When I first read the call for submissions for the Bloodlines anthology I was intrigued.
How to write a story about blood?
It set me thinking about the kinds of scenarios the thought of blood evoked. A range of gory spectacles scrolled through my mind – grisly injuries and mutilations (the stuff of horror movies), scenes from my childhood (a bleeding nose, a bloody gum, gouged knees), blood swirling in green seawater (flowing from an abattoir, in times before such emissions were banned).
Then I thought of how the senses react to blood – the taste, the smell, the colour, the feel. Even the sound – I imagine it would gurgle thickly if a bucket of it was poured down a drain.

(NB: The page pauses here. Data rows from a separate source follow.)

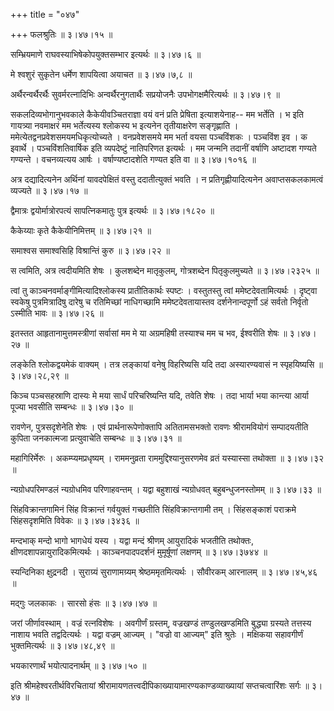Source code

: +++
title = "०४७"

+++
फलश्रुतिः  ॥  ३।४७।१५ ॥   

  

सम्भ्रियमाणे राघवस्याभिषेकोपयुक्तसम्भार इत्यर्थः  ॥  ३।४७।६ ॥   

  

मे श्वशुरं सुकृतेन धर्मेण शापयित्वा अयाचत  ॥  ३।४७।७,८ ॥   

  

अर्थैरन्वर्थैरर्थैः सुवर्मरत्नादिभिः अन्वर्थैरनुगतार्थैः सप्रयोजनैः उपभोगक्षमैरित्यर्थः  ॥  ३।४७।९ ॥   

  

सकलदिव्यभोगानुभवकाले कैकेयीवञ्चितराज्ञा वयं वनं प्रति प्रेषिता इत्याशयेनाह-- मम भर्तेति । भ इति गायत्र्या नवमाक्षरं मम भर्तेत्यस्य श्लोकस्य भ इत्यनेन तृतीयाक्षरेण सङ्गृह्णाति । ममेत्येतद्वनप्रवेशसमयमधिकृत्योच्यते । वनप्रवेशसमये मम भर्ता वयसा पञ्चविंशकः । पञ्चविंश इव । क इवार्थे । पञ्चविंशतिवार्षिक इति व्यपदेष्टुं नातिपरिणत इत्यर्थः । मम जन्मनि तदानीं वर्षाणि अष्टादश गण्यते गण्यन्ते । वचनव्यत्यय आर्षः । वर्षाण्यष्टादशेति गण्यत इति वा  ॥  ३।४७।१०१६ ॥   

  

अत्र दद्यादित्यनेन अर्थिनां यावदपेक्षितं वस्तु ददातीत्युक्तं भवति । न प्रतिगृह्णीयादित्यनेन अवाप्तसकलकामत्वं व्यज्यते  ॥  ३।४७।१७ ॥   

  

द्वैमात्रः द्वयोर्मात्रोरपत्यं सापत्निकमातुः पुत्र इत्यर्थः  ॥  ३।४७।१८२० ॥   

  

कैकेय्याः कृते कैकेयीनिमित्तम्  ॥  ३।४७।२१ ॥   

  

समाश्वस समाश्वसिहि विश्रान्तिं कुरु  ॥  ३।४७।२२ ॥   

  

स त्वमिति, अत्र त्वदीयमिति शेषः । कुलशब्देन मातृकुलम्, गोत्रशब्देन पितृकुलमुच्यते  ॥  ३।४७।२३२५ ॥   

  

त्वां तु काञ्चनवर्माङ्गीमित्यादिश्लोकस्य प्रातीतिकार्थः स्पष्टः । वस्तुतस्तु त्वां ममेष्टदेवतामित्यर्थः । दृष्ट्वा स्वकेषु पुत्रमित्रादिषु दारेषु च रतिमिच्छां नाधिगच्छामि ममेष्टदेवतायास्तव दर्शनेनान्दपूर्णो ऽहं सर्वतो निर्वृतो ऽस्मीति भावः  ॥  ३।४७।२६ ॥   

  

इतस्तत आहृतानामुत्तमस्त्रीणां सर्वासां मम मे या अग्रमहिषी तस्याश्च मम च भव, ईश्वरीति शेषः  ॥  ३।४७।२७ ॥   

  

लङ्केति श्लोकद्वयमेकं वाक्यम् । तत्र लङ्कायां वनेषु विहरिष्यसि यदि तदा अस्यारण्यवासं न स्पृहयिष्यसि  ॥  ३।४७।२८,२९ ॥   

  

किञ्च पञ्चसहस्राणि दास्यः मे मया सार्धं परिचरिष्यन्ति यदि, तवेति शेषः । तदा भार्या भया कान्त्या आर्या पूज्या भवसीति सम्बन्धः  ॥  ३।४७।३० ॥   

  

रावणेन, पुत्रसदृशेनेति शेषः । एवं प्रार्थनारूपेणोक्तापि अतितामसभक्तो रावणः श्रीरामवियोगं सम्पादयतीति कुपिता जनकात्मजा प्रत्युवाचेति सम्बन्धः  ॥  ३।४७।३१ ॥   

  

महागिरिर्मेरुः । अकम्प्यमप्रधृष्यम् । राममनुव्रता राममुद्दिश्यानुसरणमेव व्रतं यस्यास्सा तथोक्ता  ॥  ३।४७।३२ ॥   

  

न्यग्रोधपरिमण्डलं न्यग्रोधमिव परिणाहवन्तम् । यद्वा बहुशाखं न्यग्रोधवत् बहुबन्धुजनस्तोमम्  ॥  ३।४७।३३ ॥   

  

सिंहविक्रान्तगामिनं सिंह विक्रान्तं गर्वयुक्तं गच्छतीति सिंहविक्रान्तगामी तम् । सिंहसङ्काशं पराक्रमे सिंहसदृशमिति विवेकः  ॥  ३।४७।३४३६ ॥   

  

मन्दभाक् मन्दो भागो भागधेयं यस्य । यद्वा मन्दं श्रीणम् आयुरादिकं भजतीति तथोक्तः, क्षीणदशापन्नायुरादिकमित्यर्थः । काञ्चनपादपदर्शनं मुमूर्षूणां लक्षणम्  ॥  ३।४७।३७४४ ॥   

  

स्यन्दिनिका क्षुद्रनदी । सुराग्र्यं सुराणामग्र्यम् श्रेष्ठममृतमित्यर्थः । सौवीरकम् आरनालम्  ॥  ३।४७।४५,४६ ॥   

  

मद्गुः जलकाकः । सारसो हंसः  ॥  ३।४७।४७ ॥   

  

जरां जीर्णावस्थाम् । वज्रं रत्नविशेषः । अवगीर्णं ग्रस्तम्, वज्रखण्डं तण्डुलखण्डमिति बुद्ध्या ग्रस्यते तत्तस्य नाशाय भवति तद्वदित्यर्थः । यद्वा वज्रम् आज्यम् । "वज्रो वा आज्यम्" इति श्रुतेः । मक्षिकया सहावगीर्णं भुक्तमित्यर्थः  ॥  ३।४७।४८,४९ ॥   

  

भयकारणार्थं भयोत्पादनार्थम्  ॥  ३।४७।५० ॥   

  

इति श्रीमहेश्वरतीर्थविरचितायां श्रीरामायणतत्त्वदीपिकाख्यायामारण्यकाण्डव्याख्यायां सप्तचत्वारिंशः सर्गः  ॥  ३।४७ ॥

Plus, the sight of blood is compelling. It was these images that came to mind first, and yet it was an early memory of the smell of blood that that finally helped me find the words. I’m a pantser when it comes to writing, and the story unfolded as I typed.
Jane Percival lives on the Kaipara Harbour, north-west of Auckland, New Zealand. On a typical day she juggles gardening, household tasks and writing; a good day being one where she manages to write for a couple of hours, garden for a couple of hours, cook up something yummy for tea, and walk at least 10,000 steps. She particularly enjoys writing speculative fiction and has been published in Fiction on the Web, In Flash Frontier, and Micro Madness.